The reduction of pentaammine(phenanthroline-2-carboxamido-N)cobalt(III) by titanium(III) and vanadium(II)

Abstract Pentaammine(phenanthroline-2-carboxamido- N )cobalt(III) ( I ) reacts with Ti 3+ (aq.) in two separable steps. The first step involves rapid formation of a binuclear intermediate with Ti 3+ forming a chelate with the carboxamido oxygen and the adjacent ring nitrogen. The rate law is k obs = k 1 [Ti 3+ ]+ k r [H + ] where k 1 =240±10 and k r =6.7±0.4 M −1 s −1 at 25 °C and I =1.0 M (LiCl). The second reaction involves electron transfer and follows the rate law k obs = a [H + ] −1 [Ti 3+ ]+ b [H + ] −1 where a =0.0046±0.0005 s −1 and b =(1.3±0.1)x10 −4 M −1 s −1 . The first term in the rate law of the second step is assigned to outer-sphere reduction by Ti(OH) 2+ of the binuclear precursor formed in the first reaction. The second term involves intramolecular electron transfer within the conjugate base of the binuclear precursor with k et , estimated as 0.13 s −1 . The factors affecting intramolecular electron transfer within Co(III)- and Ru(III)-Ti(III) intermediates are discussed.
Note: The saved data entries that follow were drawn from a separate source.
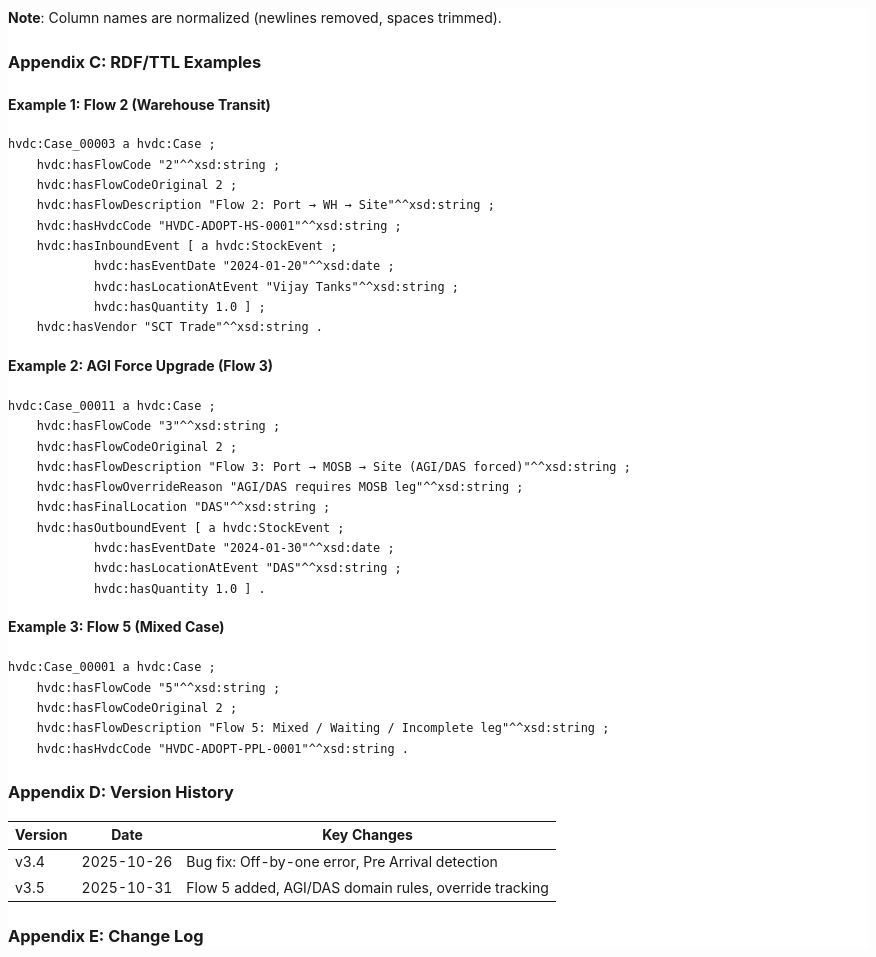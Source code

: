 **Note**: Column names are normalized (newlines removed, spaces trimmed).

### Appendix C: RDF/TTL Examples

#### Example 1: Flow 2 (Warehouse Transit)

```turtle
hvdc:Case_00003 a hvdc:Case ;
    hvdc:hasFlowCode "2"^^xsd:string ;
    hvdc:hasFlowCodeOriginal 2 ;
    hvdc:hasFlowDescription "Flow 2: Port → WH → Site"^^xsd:string ;
    hvdc:hasHvdcCode "HVDC-ADOPT-HS-0001"^^xsd:string ;
    hvdc:hasInboundEvent [ a hvdc:StockEvent ;
            hvdc:hasEventDate "2024-01-20"^^xsd:date ;
            hvdc:hasLocationAtEvent "Vijay Tanks"^^xsd:string ;
            hvdc:hasQuantity 1.0 ] ;
    hvdc:hasVendor "SCT Trade"^^xsd:string .
```

#### Example 2: AGI Force Upgrade (Flow 3)

```turtle
hvdc:Case_00011 a hvdc:Case ;
    hvdc:hasFlowCode "3"^^xsd:string ;
    hvdc:hasFlowCodeOriginal 2 ;
    hvdc:hasFlowDescription "Flow 3: Port → MOSB → Site (AGI/DAS forced)"^^xsd:string ;
    hvdc:hasFlowOverrideReason "AGI/DAS requires MOSB leg"^^xsd:string ;
    hvdc:hasFinalLocation "DAS"^^xsd:string ;
    hvdc:hasOutboundEvent [ a hvdc:StockEvent ;
            hvdc:hasEventDate "2024-01-30"^^xsd:date ;
            hvdc:hasLocationAtEvent "DAS"^^xsd:string ;
            hvdc:hasQuantity 1.0 ] .
```

#### Example 3: Flow 5 (Mixed Case)

```turtle
hvdc:Case_00001 a hvdc:Case ;
    hvdc:hasFlowCode "5"^^xsd:string ;
    hvdc:hasFlowCodeOriginal 2 ;
    hvdc:hasFlowDescription "Flow 5: Mixed / Waiting / Incomplete leg"^^xsd:string ;
    hvdc:hasHvdcCode "HVDC-ADOPT-PPL-0001"^^xsd:string .
```

### Appendix D: Version History

| Version | Date | Key Changes |
|---------|------|-------------|
| v3.4 | 2025-10-26 | Bug fix: Off-by-one error, Pre Arrival detection |
| v3.5 | 2025-10-31 | Flow 5 added, AGI/DAS domain rules, override tracking |

### Appendix E: Change Log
The reaction of I with V 2+ (aq.) also occurs in two distinct reactions. The first reaction follows the same rate law as the analogous Ti 3+ reaction with k 1 =2010±100 and k r =600±50 M −1 s −1 at 25 °C, I =1.0 M (LiClO 4 ). The second reaction is first-order in [V 2+ ] and independent of [H + ] with a second-order rate constant of 0.36 ±0.02 M t1 s −1 . The latter redox reaction is thought to involve outer-sphere reduction of the binuclear precursor formed in the first step.